The task: Return every line in the entries below where the word "conversations" shows up.

Data excerpts
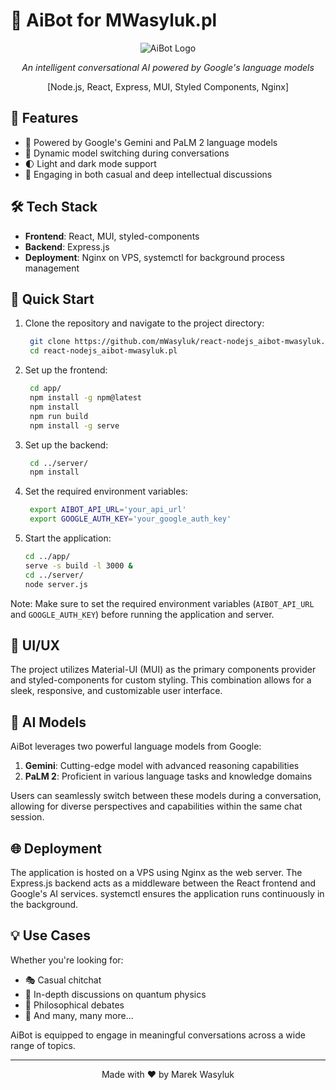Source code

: # 🤖 AiBot for MWasyluk.pl

<div align="center">

![AiBot Logo](https://github.com/mWasyluk/react-nodejs_aibot-mwasyluk.pl/assets/75240925/1216a352-9c6b-4b18-aa97-0a1a977f5339)

*An intelligent conversational AI powered by Google's language models*

[Node.js, React, Express, MUI, Styled Components, Nginx]

</div>

## 🌟 Features

- 🧠 Powered by Google's Gemini and PaLM 2 language models
- 🔄 Dynamic model switching during conversations
- 🌓 Light and dark mode support
- 💬 Engaging in both casual and deep intellectual discussions

## 🛠️ Tech Stack

- **Frontend**: React, MUI, styled-components
- **Backend**: Express.js
- **Deployment**: Nginx on VPS, systemctl for background process management

## 🚀 Quick Start

1. Clone the repository and navigate to the project directory:
   ```bash
    git clone https://github.com/mWasyluk/react-nodejs_aibot-mwasyluk.pl.git
    cd react-nodejs_aibot-mwasyluk.pl
   ```

3. Set up the frontend:
   ```bash
    cd app/
    npm install -g npm@latest
    npm install
    npm run build
    npm install -g serve
    ```

5. Set up the backend:
   ```bash
    cd ../server/
    npm install
   ```

7. Set the required environment variables:
   ```bash
    export AIBOT_API_URL='your_api_url'
    export GOOGLE_AUTH_KEY='your_google_auth_key'
   ```

9. Start the application:
    ```bash
    cd ../app/
    serve -s build -l 3000 &
    cd ../server/
    node server.js
    ```

Note: Make sure to set the required environment variables (`AIBOT_API_URL` and `GOOGLE_AUTH_KEY`) before running the application and server.


## 🎨 UI/UX

The project utilizes Material-UI (MUI) as the primary components provider and styled-components for custom styling. This combination allows for a sleek, responsive, and customizable user interface.

## 🧠 AI Models

AiBot leverages two powerful language models from Google:

1. **Gemini**: Cutting-edge model with advanced reasoning capabilities
2. **PaLM 2**: Proficient in various language tasks and knowledge domains

Users can seamlessly switch between these models during a conversation, allowing for diverse perspectives and capabilities within the same chat session.

## 🌐 Deployment

The application is hosted on a VPS using Nginx as the web server. The Express.js backend acts as a middleware between the React frontend and Google's AI services. systemctl ensures the application runs continuously in the background.

## 💡 Use Cases

Whether you're looking for:

- 🎭 Casual chitchat
- 🔬 In-depth discussions on quantum physics
- 🤔 Philosophical debates
- 🤯 And many, many more...

AiBot is equipped to engage in meaningful conversations across a wide range of topics.

---

<div align="center">
  Made with ❤️ by Marek Wasyluk
</div>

Exercise result:
- 🔄 Dynamic model switching during conversations
AiBot is equipped to engage in meaningful conversations across a wide range of topics.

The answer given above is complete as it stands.